Education groups were quick to offer their reactions to the vote:
“As we have seen year and after year, America’s classrooms do not have the needed technology infrastructure and related investments to cultivate learning environments that truly prepare students for college, career and life. Today’s vote paves that path for the current and next generation of America’s youth,” said CoSN CEO Keith Krueger.
“Raising the cap also ensures that more schools can achieve the broadband goals established by the Commission last July, including expanding Wi-Fi connections, robust networks and broadband speeds.
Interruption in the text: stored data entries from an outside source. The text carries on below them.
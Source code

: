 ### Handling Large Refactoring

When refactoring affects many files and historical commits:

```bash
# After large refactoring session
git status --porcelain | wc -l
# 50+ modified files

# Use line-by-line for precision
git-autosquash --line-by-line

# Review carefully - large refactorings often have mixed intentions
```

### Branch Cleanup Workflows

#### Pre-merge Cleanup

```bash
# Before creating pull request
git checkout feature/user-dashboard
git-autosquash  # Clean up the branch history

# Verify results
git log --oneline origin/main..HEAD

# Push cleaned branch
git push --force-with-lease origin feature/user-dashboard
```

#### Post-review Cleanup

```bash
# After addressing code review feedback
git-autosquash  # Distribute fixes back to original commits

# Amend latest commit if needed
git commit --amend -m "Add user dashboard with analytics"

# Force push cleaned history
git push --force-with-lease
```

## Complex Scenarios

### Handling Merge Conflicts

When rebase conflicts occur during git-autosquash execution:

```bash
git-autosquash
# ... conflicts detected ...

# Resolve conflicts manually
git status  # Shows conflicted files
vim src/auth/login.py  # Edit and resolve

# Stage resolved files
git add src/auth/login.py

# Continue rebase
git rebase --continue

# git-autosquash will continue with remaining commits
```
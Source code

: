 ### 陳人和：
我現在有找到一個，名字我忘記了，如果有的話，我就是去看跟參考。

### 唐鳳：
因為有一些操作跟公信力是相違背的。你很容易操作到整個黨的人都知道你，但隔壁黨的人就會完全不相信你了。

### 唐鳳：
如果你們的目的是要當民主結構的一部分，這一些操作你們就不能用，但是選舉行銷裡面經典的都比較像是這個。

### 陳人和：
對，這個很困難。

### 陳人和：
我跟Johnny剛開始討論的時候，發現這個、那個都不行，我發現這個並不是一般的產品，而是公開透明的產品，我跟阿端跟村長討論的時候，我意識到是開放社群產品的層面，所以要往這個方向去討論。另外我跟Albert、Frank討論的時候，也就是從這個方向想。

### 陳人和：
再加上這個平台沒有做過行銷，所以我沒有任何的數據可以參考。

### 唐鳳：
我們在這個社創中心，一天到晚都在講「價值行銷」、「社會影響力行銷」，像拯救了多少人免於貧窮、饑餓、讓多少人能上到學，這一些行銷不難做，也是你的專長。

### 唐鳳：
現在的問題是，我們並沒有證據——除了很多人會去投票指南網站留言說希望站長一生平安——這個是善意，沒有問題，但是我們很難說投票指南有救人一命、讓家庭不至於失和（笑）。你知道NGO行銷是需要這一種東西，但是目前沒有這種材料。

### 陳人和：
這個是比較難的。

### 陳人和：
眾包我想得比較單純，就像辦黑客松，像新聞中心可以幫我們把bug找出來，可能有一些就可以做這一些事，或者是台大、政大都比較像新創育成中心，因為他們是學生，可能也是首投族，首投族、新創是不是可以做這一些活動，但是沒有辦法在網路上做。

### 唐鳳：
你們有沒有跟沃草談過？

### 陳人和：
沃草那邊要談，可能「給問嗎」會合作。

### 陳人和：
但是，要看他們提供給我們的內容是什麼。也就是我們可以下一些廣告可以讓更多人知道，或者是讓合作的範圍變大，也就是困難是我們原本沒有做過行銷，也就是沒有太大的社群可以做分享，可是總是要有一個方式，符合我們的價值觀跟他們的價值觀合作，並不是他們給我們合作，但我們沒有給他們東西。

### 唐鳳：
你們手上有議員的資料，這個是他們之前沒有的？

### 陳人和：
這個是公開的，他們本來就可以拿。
The FCC also wisely expanded the program’s definition of rural to more appropriately target resources to less populated – and typically underserved – school systems.”
“With increased funding for high-speed internet connections, U.S. teachers and students will spend more classroom time teaching and learning rather than waiting for webpages and videos to load,” said Bob Wise, president of the Alliance for Excellent Education and former governor of West Virginia, in a statement.
“We are deeply grateful to Chairman Wheeler for his leadership and to Commissioners Rosenworcel and Clyburn for their vital support and advocacy on behalf of the nation’s students,” said State Educational Technology Directors Association executive director Douglas Levin. “Universal access to high-capacity broadband is as important to schools today as is access to water, electricity, heating and air-conditioning. In the future, today’s action will be viewed as among the most significant actions ever taken to change the trajectory of student success in the country.
“Moving forward, it will be vitally important for all of us to continue to work diligently to address the unique technology challenges facing rural and remote schools, as well as to ensure that all students are able to take advantage of digital learning opportunities when they are off-campus, including for homework, for personal enrichment, and when school is not in session.”
“ISTE is grateful to Chairman Wheeler for his bold leadership to increase the E-Rate fund. This additional investment to deliver high-speed connectivity to schools provides the basic infrastructure educators need to successfully deliver digital age learning,” said ISTE CEO Brian Lewis. “The future of learning means students need to be connected 24/7; the next step is to improve access for all students at home so learning isn’t interrupted. ISTE will to continue to work with the commission to connect students where they live and where they learn beyond the bell.”